A more technical takeaway of the announcement:

1. Most monitors with Sync Capabilities will be able to work with the G-Sync Driver Version 417.71
2. The ones that NVIDIA validates will be enabled with G-Sync by default.
3. Compatible monitors that are not validated just need the function to be turned on in the control panel after download.
4. The driver only supports G-Sync on DisplayPort Connections (DP Cable, no HDMI support)
5. There is only driver support on GTX 10 and 20 Series Graphics cards

For an advanced explanation on how the technology works, as well as a list of ViewSonic monitors that work with the Driver update, keep reading below. (Or click here to go to the list)

Benefits of Sync Technology Driver

G-Sync from NVIDIA, FreeSync from AMD, and Adaptive-Sync from DisplayPort, pretty much follow the same principles when implementing Variable Refresh Rate technology. VRR tech slows down or speeds up parts of the screen to make sure that the complete image will appear at once - avoiding image tearing or artifacts while in game.

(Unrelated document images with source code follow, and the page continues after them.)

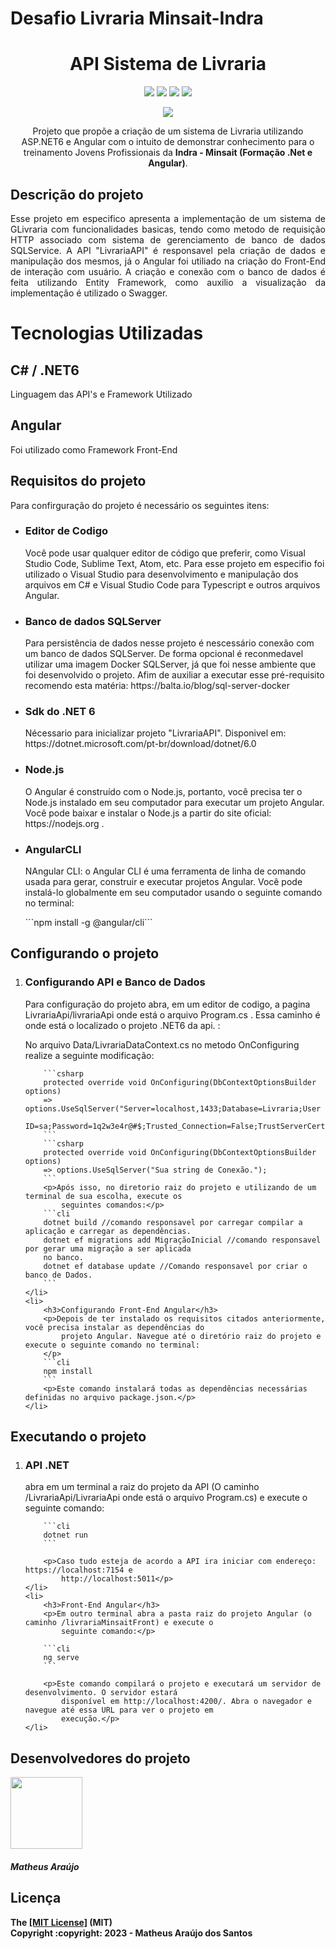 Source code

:<h1>Desafio Livraria Minsait-Indra</h1>

<h1 align="center"> API Sistema de Livraria </h1>

<div align="center">
    <img
        src="https://img.shields.io/badge/Microsoft_SQL_Server-CC2927?style=for-the-badge&logo=microsoft-sql-server&logoColor=white">
    <img src="https://img.shields.io/badge/c%23-%23239120.svg?style=for-the-badge&logo=c-sharp&logoColor=white">
    <img src="https://img.shields.io/badge/.NET-5C2D91?style=for-the-badge&logo=.net&logoColor=white">
    <img src="https://img.shields.io/badge/Angular-DD0031?style=for-the-badge&logo=angular&logoColor=white">
</div>

<p>
</p>

<p align="center"><img
        src="http://img.shields.io/static/v1?label=STATUS&message=EM%20DESENVOLVIMENTO&color=GREEN&style=for-the-badge">

<p align="center"> Projeto que propõe a criação de um sistema de Livraria utilizando ASP.NET6 e Angular com o
    intuito de demonstrar conhecimento para o treinamento Jovens Profissionais da <b>Indra - Minsait (Formação
        .Net e Angular)</b>.</p>


<h2>Descrição do projeto</h2>
<p align="justify">Esse projeto em especifico apresenta a implementação de um sistema de GLivraria com
    funcionalidades basicas, tendo como metodo de requisição HTTP associado com sistema de gerenciamento de
    banco de dados SQLService. A API "LivrariaAPI" é responsavel pela criação de dados e manipulação dos mesmos,
    já o Angular foi utiliado na criação do Front-End de interação com usuário. A criação e conexão com o banco
    de dados é feita utilizando Entity Framework, como auxilio a visualização da implementação é utilizado o
    Swagger.</p>


<h1>Tecnologias Utilizadas</h1>

<h2>C# / .NET6</h2>
<p>Linguagem das API's e Framework Utilizado
<p>

<h2>Angular</h2>
<p>Foi utilizado como Framework Front-End</p>


<h2>Requisitos do projeto</h2>
<p>Para confirguração do projeto é necessário os seguintes itens:</p>
<ul>
    <li>
        <h3>Editor de Codigo</h3>
        <p>Você pode usar qualquer editor de código que preferir, como Visual Studio Code, Sublime Text, Atom,
            etc. Para esse projeto em especifio foi utilizado o Visual Studio para desenvolvimento e manipulação
            dos arquivos em C# e Visual Studio Code para Typescript e outros arquivos Angular.</p>
    </li>
    <li>
        <h3>Banco de dados SQLServer</h3>
        <p>Para persistência de dados nesse projeto é nescessário conexão com um banco de dados SQLServer. De
            forma opcional é reconmedavel utilizar uma imagem Docker SQLServer, já que foi nesse ambiente que
            foi desenvolvido o projeto. Afim de auxiliar a executar esse pré-requisito recomendo esta matéria:
            https://balta.io/blog/sql-server-docker</p>
    </li>
    <li>
        <h3>Sdk do .NET 6</h3>
        <p>Nécessario para inicializar projeto "LivrariaAPI". Disponivel em:
            https://dotnet.microsoft.com/pt-br/download/dotnet/6.0</p>
    </li>
    <li>
        <h3>Node.js</h3>
        <p>
            O Angular é construído com o Node.js, portanto, você precisa ter o Node.js instalado em seu
            computador para executar um projeto Angular. Você pode baixar e instalar o Node.js a partir do site
            oficial: https://nodejs.org .
        </p>
    </li>
    <li>
        <h3>AngularCLI</h3>
        <p>
            NAngular CLI: o Angular CLI é uma ferramenta de linha de comando usada para gerar, construir e
            executar projetos Angular. Você pode instalá-lo globalmente em seu computador usando o seguinte
            comando no terminal:
        </p>
        ```npm install -g @angular/cli```
    </li>
</ul>
<h2>Configurando o projeto</h2>
<ol>
    <li>
        <h3>Configurando API e Banco de Dados</h3>
        <p>Para configuração do projeto abra, em um editor de codigo, a pagina LivrariaApi/livrariaApi onde está
            o arquivo Program.cs . Essa caminho é onde está o localizado o projeto .NET6 da api. :</p>
        <p>No arquivo Data/LivrariaDataContext.cs no metodo OnConfiguring realize a seguinte modificação:</p>

        ```csharp
        protected override void OnConfiguring(DbContextOptionsBuilder options)
        => options.UseSqlServer("Server=localhost,1433;Database=Livraria;User
        ID=sa;Password=1q2w3e4r@#$;Trusted_Connection=False;TrustServerCertificate=True;");
        ```
        ```csharp
        protected override void OnConfiguring(DbContextOptionsBuilder options)
        => options.UseSqlServer("Sua string de Conexão.");
        ```
        <p>Após isso, no diretorio raiz do projeto e utilizando de um terminal de sua escolha, execute os
            seguintes comandos:</p>
        ```cli
        dotnet build //comando responsavel por carregar compilar a aplicação e carregar as dependências.
        dotnet ef migrations add MigraçãoInicial //comando responsavel por gerar uma migração a ser aplicada
        no banco.
        dotnet ef database update //Comando responsavel por criar o banco de Dados.
        ```
    </li>
    <li>
        <h3>Configurando Front-End Angular</h3>
        <p>Depois de ter instalado os requisitos citados anteriormente, você precisa instalar as dependências do
            projeto Angular. Navegue até o diretório raiz do projeto e execute o seguinte comando no terminal:
        </p>
        ```cli
        npm install
        ```
        <p>Este comando instalará todas as dependências necessárias definidas no arquivo package.json.</p>
    </li>
</ol>
<h2>Executando o projeto</h2>
<ol>
    <li>
        <h3>API .NET</h3>
        <p>abra em um terminal a raiz do projeto da API (O caminho /LivrariaApi/LivrariaApi onde está o arquivo
            Program.cs) e execute o seguinte comando:</p>

        ```cli
        dotnet run
        ```

        <p>Caso tudo esteja de acordo a API ira iniciar com endereço: https://localhost:7154 e
            http://localhost:5011</p>
    </li>
    <li>
        <h3>Front-End Angular</h3>
        <p>Em outro terminal abra a pasta raiz do projeto Angular (o caminho /livrariaMinsaitFront) e execute o
            seguinte comando:</p>

        ```cli
        ng serve
        ```

        <p>Este comando compilará o projeto e executará um servidor de desenvolvimento. O servidor estará
            disponível em http://localhost:4200/. Abra o navegador e navegue até essa URL para ver o projeto em
            execução.</p>
    </li>
</ol>


<h2>Desenvolvedores do projeto</h2>
<img src="https://avatars.githubusercontent.com/u/106783873?v=4" width=115>
<h5><b>Matheus Araújo<b></h5>

<h2>Licença</h2>
The <a href="https://github.com/mmatheusaraujoo/Desafio-LivrariaMinsait/blob/main/LICENSE.md">[MIT License]</a>
(MIT)
<br>Copyright :copyright: 2023 - Matheus Araújo dos Santos
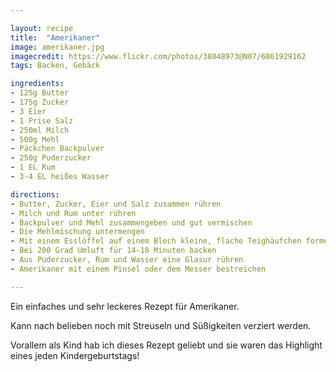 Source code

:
 ```yaml
---

layout: recipe
title:  "Amerikaner"
image: amerikaner.jpg
imagecredit: https://www.flickr.com/photos/38048973@N07/6861929162
tags: Backen, Gebäck

ingredients:
- 125g Butter
- 175g Zucker
- 3 Eier
- 1 Prise Salz
- 250ml Milch
- 500g Mehl
- Päckchen Backpulver
- 250g Puderzucker
- 1 EL Rum
- 3-4 EL heißes Wasser

directions:
- Butter, Zucker, Eier und Salz zusammen rühren
- Milch und Rum unter rühren
- Backpulver und Mehl zusammengeben und gut vermischen
- Die Mehlmischung untermengen
- Mit einem Esslöffel auf einem Blech kleine, flache Teighäufchen formen
- Bei 200 Grad Umluft für 14-18 Minuten backen
- Aus Puderzucker, Rum und Wasser eine Glasur rühren
- Amerikaner mit einem Pinsel oder dem Messer bestreichen

---
```


Ein einfaches und sehr leckeres Rezept für Amerikaner. 

Kann nach belieben noch mit Streuseln und Süßigkeiten verziert werden.

Vorallem als Kind hab ich dieses Rezept geliebt und sie waren das Highlight eines jeden Kindergeburtstags!
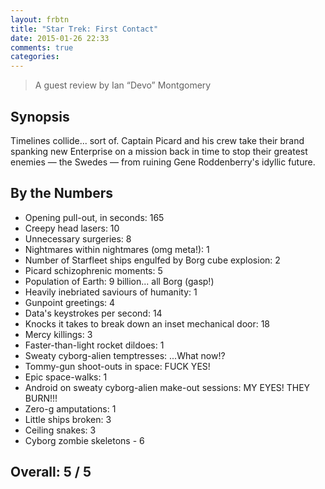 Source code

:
 ```yaml
---
layout: frbtn
title: "Star Trek: First Contact"
date: 2015-01-26 22:33
comments: true
categories: 
---
```


> A guest review by Ian‭ “‬Devo‭” ‬Montgomery

## Synopsis

Timelines collide...‭ ‬sort of.‭ ‬Captain Picard and his crew take their brand spanking new Enterprise on a mission back in time to stop their greatest enemies‭ &mdash; ‬the Swedes‭ &mdash; ‬from ruining Gene Roddenberry's idyllic future.

## By the Numbers

* Opening pull-out,‭ ‬in seconds‭: ‬165
* Creepy head lasers‭: ‬10
* Unnecessary surgeries‭: ‬8
* Nightmares within nightmares‭ (‬omg meta‭!):‭ ‬1
* Number of Starfleet ships engulfed by Borg cube explosion‭: ‬2
* Picard schizophrenic moments‭: ‬5
* Population of Earth‭: ‬9‭ ‬billion...‭ ‬all Borg‭ (‬gasp‭!)
* Heavily inebriated saviours of humanity‭: ‬1
* Gunpoint greetings‭: ‬4
* Data's keystrokes per second‭: ‬14
* Knocks it takes to break down an inset mechanical door‭: ‬18
* Mercy killings‭: ‬3
* Faster-than-light rocket dildoes‭: ‬1
* Sweaty cyborg-alien temptresses‭:‭ ‬...What now‭!?
* Tommy-gun shoot-outs in space‭: ‬FUCK YES‭!
* Epic space-walks‭: ‬1
* Android on sweaty cyborg-alien make-out sessions‭: ‬MY EYES‭! ‬THEY BURN‭!!!
* Zero-g amputations‭: ‬1
* Little ships broken‭: ‬3
* Ceiling snakes‭: ‬3
* Cyborg zombie skeletons‭ ‬-‭ ‬6
	
## Overall: 5 / 5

For immersive games that do not need particularly high frame rates, sync technology allows for reduced image tearing.

However, this comes at a cost.

Slowing down images can reduce your frame rate, and in scenarios where you need as many of your frames as possible, Sync capabilities can affect speed.

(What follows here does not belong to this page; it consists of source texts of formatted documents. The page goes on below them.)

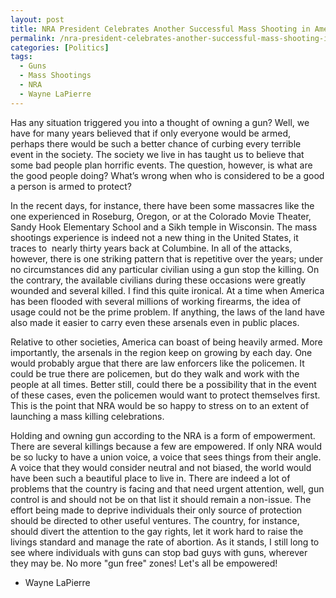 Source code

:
 ```yaml
---
layout: post
title: NRA President Celebrates Another Successful Mass Shooting in America
permalink: /nra-president-celebrates-another-successful-mass-shooting-in-america/
categories: [Politics]
tags:
  - Guns
  - Mass Shootings
  - NRA
  - Wayne LaPierre
---
```

Has any situation triggered you into a thought of owning a gun? Well, we have for many years believed that if only everyone would be armed, perhaps there would be such a better chance of curbing every terrible event in the society. The society we live in has taught us to believe that some bad people plan horrific events. The question, however, is what are the good people doing? What’s wrong when who is considered to be a good a person is armed to protect?

In the recent days, for instance, there have been some massacres like the one experienced in Roseburg, Oregon, or at the Colorado Movie Theater, Sandy Hook Elementary School and a Sikh temple in Wisconsin. The mass shootings experience is indeed not a new thing in the United States, it traces to  nearly thirty years back at Columbine. In all of the attacks, however, there is one striking pattern that is repetitive over the years; under no circumstances did any particular civilian using a gun stop the killing. On the contrary, the available civilians during these occasions were greatly wounded and several killed. I find this quite ironical. At a time when America has been flooded with several millions of working firearms, the idea of usage could not be the prime problem. If anything, the laws of the land have also made it easier to carry even these arsenals even in public places.

Relative to other societies, America can boast of being heavily armed. More importantly, the arsenals in the region keep on growing by each day. One would probably argue that there are law enforcers like the policemen. It could be true there are policemen, but do they walk and work with the people at all times. Better still, could there be a possibility that in the event of these cases, even the policemen would want to protect themselves first. This is the point that NRA would be so happy to stress on to an extent of launching a mass killing celebrations.

Holding and owning gun according to the NRA is a form of empowerment. There are several killings because a few are empowered. If only NRA would be so lucky to have a union voice, a voice that sees things from their angle. A voice that they would consider neutral and not biased, the world would have been such a beautiful place to live in. There are indeed a lot of problems that the country is facing and that need urgent attention, well, gun control is and should not be on that list it should remain a non-issue. The effort being made to deprive individuals their only source of protection should be directed to other useful ventures. The country, for instance, should divert the attention to the gay rights, let it work hard to raise the livings standard and manage the rate of abortion. As it stands, I still long to see where individuals with guns can stop bad guys with guns, wherever they may be. No more "gun free" zones!
Let's all be empowered!
- Wayne LaPierre

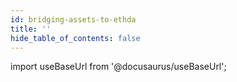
 ```yaml
---
id: bridging-assets-to-ethda
title: ''
hide_table_of_contents: false
---
```


import useBaseUrl from '@docusaurus/useBaseUrl';

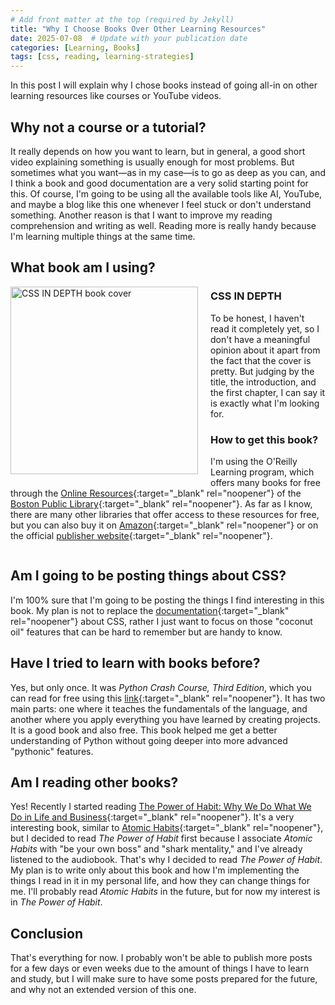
 ```yaml
---
# Add front matter at the top (required by Jekyll)
title: "Why I Choose Books Over Other Learning Resources"
date: 2025-07-08  # Update with your publication date
categories: [Learning, Books]
tags: [css, reading, learning-strategies]
---
```


In this post I will explain why I chose books instead of going all-in on other learning resources like courses or YouTube videos.

## Why not a course or a tutorial?

It really depends on how you want to learn, but in general, a good short video explaining something is usually enough for most problems. But sometimes what you want—as in my case—is to go as deep as you can, and I think a book and good documentation are a very solid starting point for this. Of course, I'm going to be using all the available tools like AI, YouTube, and maybe a blog like this one whenever I feel stuck or don't understand something. Another reason is that I want to improve my reading comprehension and writing as well. Reading more is really handy because I'm learning multiple things at the same time.

## What book am I using?

<div class="image-container" style="float: left; margin: 0 20px 10px 0;">
  <img src="https://m.media-amazon.com/images/I/81pAaRCdLZL._SL1500_.jpg" 
       alt="CSS IN DEPTH book cover" 
       width="300"
       class="shadow">
</div>

### CSS IN DEPTH

To be honest, I haven't read it completely yet, so I don't have a meaningful opinion about it apart from the fact that the cover is pretty. But judging by the title, the introduction, and the first chapter, I can say it is exactly what I'm looking for.

### How to get this book?

I'm using the O'Reilly Learning program, which offers many books for free through the [Online Resources](https://www.bpl.org/popular-online-resources/){:target="_blank" rel="noopener"} of the [Boston Public Library](https://www.bpl.org/){:target="_blank" rel="noopener"}. As far as I know, there are many other libraries that offer access to these resources for free, but you can also buy it on [Amazon](https://www.amazon.com/CSS-Depth-Second-Keith-Grant/dp/1633437558/ref=sr_1_1?crid=12MIE0A1PCTGP&dib=eyJ2IjoiMSJ9.EWLpP-hbFLuacDc6c_odR5FbXAHw7okCiyWuiZ9Db1s-c8mdxbI30TSUuaLlIKic.sMmAuFqywEF3sJpRXufbF0OsBqQYoSlBmgTn4jwQpdU&dib_tag=se&keywords=css+in+depth&qid=1752001798&sprefix=css+in+depth+%2Caps%2C100&sr=8-1){:target="_blank" rel="noopener"} or on the official [publisher website](https://www.manning.com/books/css-in-depth){:target="_blank" rel="noopener"}.

<div style="clear: both;"></div>

## Am I going to be posting things about CSS?

I'm 100% sure that I'm going to be posting the things I find interesting in this book. My plan is not to replace the [documentation](https://developer.mozilla.org/en-US/docs/Web/CSS){:target="_blank" rel="noopener"} about CSS, rather I just want to focus on those "coconut oil" features that can be hard to remember but are handy to know.

## Have I tried to learn with books before?

Yes, but only once. It was *Python Crash Course, Third Edition*, which you can read for free using this [link](https://ehmatthes.github.io/pcc_3e/){:target="_blank" rel="noopener"}. It has two main parts: one where it teaches the fundamentals of the language, and another where you apply everything you have learned by creating projects. It is a good book and also free. This book helped me get a better understanding of Python without going deeper into more advanced "pythonic" features.

## Am I reading other books?

Yes! Recently I started reading [The Power of Habit: Why We Do What We Do in Life and Business](https://www.amazon.com/Power-Habit-What-Life-Business/dp/081298160X){:target="_blank" rel="noopener"}. It's a very interesting book, similar to [Atomic Habits](https://www.amazon.com/Atomic-Habits-James-Clear-audiobook/dp/B07RFSSYBH/ref=sr_1_1?crid=MO2A8C0SK9RU&dib=eyJ2IjoiMSJ9.f40BjO3UpSUHUPMm8WsQZL9U_H6QS5M6BNTJZPXWpCTswBq6n69508wd7BEc67092m_xDClmIZOC-fkg7qy8U6LA8l0dyXzMyhosNAOREJN73ip54bHZqEw2ywWllLqOOzSRmGj7W3Z-LqKEpueZki2yI1C0cHPFhdoQf32xDbia7hTPfo30ZnjEerb7EMX2LSjpuRu8wTelj3q2gzqh3PWbMCUHXwpie8VJmRC0UH4.T3QggZ_5gAk9Cmx3F6lsPUpZMtu9WNwp5Ty8KEOzERg&dib_tag=se&keywords=atomic+habits&qid=1752004289&s=books&sprefix=Atomic+habi%2Cstripbooks%2C101&sr=1-1){:target="_blank" rel="noopener"}, but I decided to read *The Power of Habit* first because I associate *Atomic Habits* with "be your own boss" and "shark mentality," and I've already listened to the audiobook. That's why I decided to read *The Power of Habit*. My plan is to write only about this book and how I'm implementing the things I read in it in my personal life, and how they can change things for me. I'll probably read *Atomic Habits* in the future, but for now my interest is in *The Power of Habit*.

## Conclusion

That's everything for now. I probably won't be able to publish more posts for a few days or even weeks due to the amount of things I have to learn and study, but I will make sure to have some posts prepared for the future, and why not an extended version of this one.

Which is why it is never used in professional level competitive gaming situations. (Pros turn sync tech off).

ViewSonic Support from NVIDIA Graphic Cards

ViewSonic carries both FreeSync and G-Sync products, so how should you navigate our product pages?

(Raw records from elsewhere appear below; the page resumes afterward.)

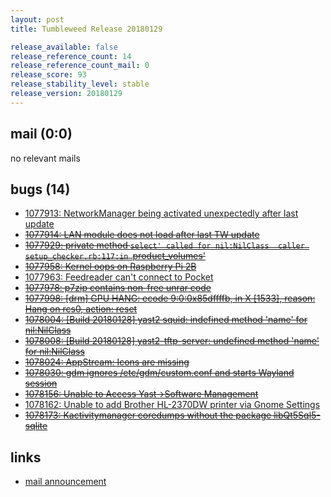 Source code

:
 ```yaml
---
layout: post
title: Tumbleweed Release 20180129

release_available: false
release_reference_count: 14
release_reference_count_mail: 0
release_score: 93
release_stability_level: stable
release_version: 20180129
---
```


## mail (0:0)

no relevant mails

## bugs (14)

<!--more-->

- [1077913: NetworkManager being activated unexpectedly after last update](https://bugzilla.opensuse.org/show_bug.cgi?id=1077913)
- ~~[1077914: LAN module does not load after last TW update](https://bugzilla.opensuse.org/show_bug.cgi?id=1077914)~~
- ~~[1077929: private method `select' called for nil:NilClass  caller setup_checker.rb:117:in `product_volumes'](https://bugzilla.opensuse.org/show_bug.cgi?id=1077929)~~
- ~~[1077958: Kernel oops on Raspberry Pi 2B](https://bugzilla.opensuse.org/show_bug.cgi?id=1077958)~~
- [1077963: Feedreader can't connect to Pocket](https://bugzilla.opensuse.org/show_bug.cgi?id=1077963)
- ~~[1077978: p7zip contains non-free unrar code](https://bugzilla.opensuse.org/show_bug.cgi?id=1077978)~~
- ~~[1077998: [drm] GPU HANG: ecode 9:0:0x85dffffb, in X [1533], reason: Hang on rcs0, action: reset](https://bugzilla.opensuse.org/show_bug.cgi?id=1077998)~~
- ~~[1078004: [Build 20180128] yast2 squid: indefined method 'name' for nil:NilClass](https://bugzilla.opensuse.org/show_bug.cgi?id=1078004)~~
- ~~[1078008: [Build 20180128] yast2-tftp-server: undefined method 'name' for nil:NilClass](https://bugzilla.opensuse.org/show_bug.cgi?id=1078008)~~
- ~~[1078024: AppStream: Icons are missing](https://bugzilla.opensuse.org/show_bug.cgi?id=1078024)~~
- ~~[1078030: gdm ignores /etc/gdm/custom.conf and starts Wayland session](https://bugzilla.opensuse.org/show_bug.cgi?id=1078030)~~
- ~~[1078156: Unable to Access Yast->Software Management](https://bugzilla.opensuse.org/show_bug.cgi?id=1078156)~~
- [1078162: Unable to add Brother HL-2370DW printer via Gnome Settings](https://bugzilla.opensuse.org/show_bug.cgi?id=1078162)
- ~~[1078173: Kactivitymanager coredumps without the package libQt5Sql5-sqlite](https://bugzilla.opensuse.org/show_bug.cgi?id=1078173)~~



## links

- [mail announcement](https://lists.opensuse.org/opensuse-factory/2018-01/msg00753.html)
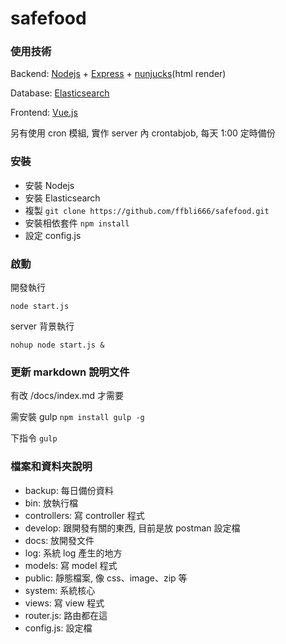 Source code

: # safefood


### 使用技術
Backend: [Nodejs](https://nodejs.org/en/) + [Express](http://expressjs.com/en/guide/routing.html) + [nunjucks](https://mozilla.github.io/nunjucks/templating.html#variables)(html render)

Database: [Elasticsearch](https://www.elastic.co/)

Frontend: [Vue.js](http://cn.vuejs.org/guide/index.html)

另有使用 cron 模組, 實作 server 內 crontabjob, 每天 1:00 定時備份

### 安裝

* 安裝 Nodejs
* 安裝 Elasticsearch
* 複製 ```git clone https://github.com/ffbli666/safefood.git```
* 安裝相依套件  ```npm install```
* 設定 config.js


### 啟動

開發執行

```node start.js```

server 背景執行

```nohup node start.js &```

### 更新 markdown 說明文件

有改 /docs/index.md 才需要

需安裝 gulp ```npm install gulp -g```

下指令 ```gulp```



### 檔案和資料夾說明

 * backup: 每日備份資料
 * bin: 放執行檔
 * controllers: 寫 controller 程式
 * develop: 跟開發有關的東西, 目前是放 postman 設定檔
 * docs: 放開發文件
 * log: 系統 log 產生的地方
 * models: 寫 model 程式
 * public: 靜態檔案, 像 css、image、zip 等
 * system: 系統核心
 * views: 寫 view 程式
 * router.js: 路由都在這
 * config.js: 設定檔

We at ViewSonic have done in-house testing on our products and welcome the community to test our monitors as well!

ViewSonic Elite XG240R gaming monitor

ViewSonic Elite XG240R Gaming Monitor

If you currently own a ViewSonic Gaming Monitor, we appreciate the support!  If your monitor is not listed below, it does not mean G-Sync will not work on your monitor. Follow the instructions below and most likely you may be able to enable G-Sync if the monitor has FreeSync or Adaptive-Sync.

Below are the XG Series monitors that we have confirmed to work with the driver update:

XG350R-C

XG3240C

XG2401

XG2701

XG2402

XG2730

XG240R

XG3220

XG2530

To enable G-Sync, follow these steps:

1. Require a 10-series graphics card or higher.
2. Install the new GeForce Driver Version 417.71 from the GeForce Website.
3. Make sure you are using a DisplayPort Connection.
4. Enable the Adaptive Sync or FreeSync in monitor's OSD settings.
5. Select the NVIDIA Control Panel -> Display -> Setup G-Sync -> Enable G-Sync, G-Sync Compatible and then click apply. Now, G-Sync is available!

G-SYNC-Settings

Different Levels of NVIDIA G-Sync Experiences

NVIDIA G-Sync Driver Support can be broken down into four segments each of which will be supported by the new driver to different extents.

a.       Non-Validated: Sync-Capable Monitor that NVIDIA hasn’t approved yet but can work with their driver

        i. Variable Refresh Rate

        ii. Flicker-Free, Little Blanking, Little Artifacts

        iii. Default Off

b.      G-Sync Compatible: Non-G-Sync monitor that NVIDIA has approved to work with their Driver

        i. Variable Refresh Rate

        ii. Flicker-Free, Little Blanking, Little Artifacts

        iii. Default On

c.       G-Sync Premium: Monitor that is developed using NVIDIA Chipset

        i. 300+ Image Quality Test

        ii. Variable Refresh Rate

        iii. Variable Overdrive

        iv. Factory Color Calibration

        v. ULMB & Overclocking

        vi. NVIDA G-Sync Processor

d.      G-Sync Ultimate HDR: Monitor Capable of at least HDR600 and would require NVIDIA R3 Chipset

        i. 1000+ Nits Max Brightness

        ii. Very High Resolution + Very High Hertz Refresh Rate

        iii. Ultra Low Latency

        iv. Multi-Zone Backlight

        v. Wide Color Gamut

        vi. NVIDA G-Sync Processor

To see a list of G-Sync and G-Sync compatible monitors, please visit NVIDIA’s website.

ViewSonic-ELITE-with-NVIDIA

Here at ViewSonic Elite, we appreciate what NVIDIA has done with the driver update, opening up support, as this is finally introducing a wider range of monitor features for those customers who are already using GTX Series 10 & 20.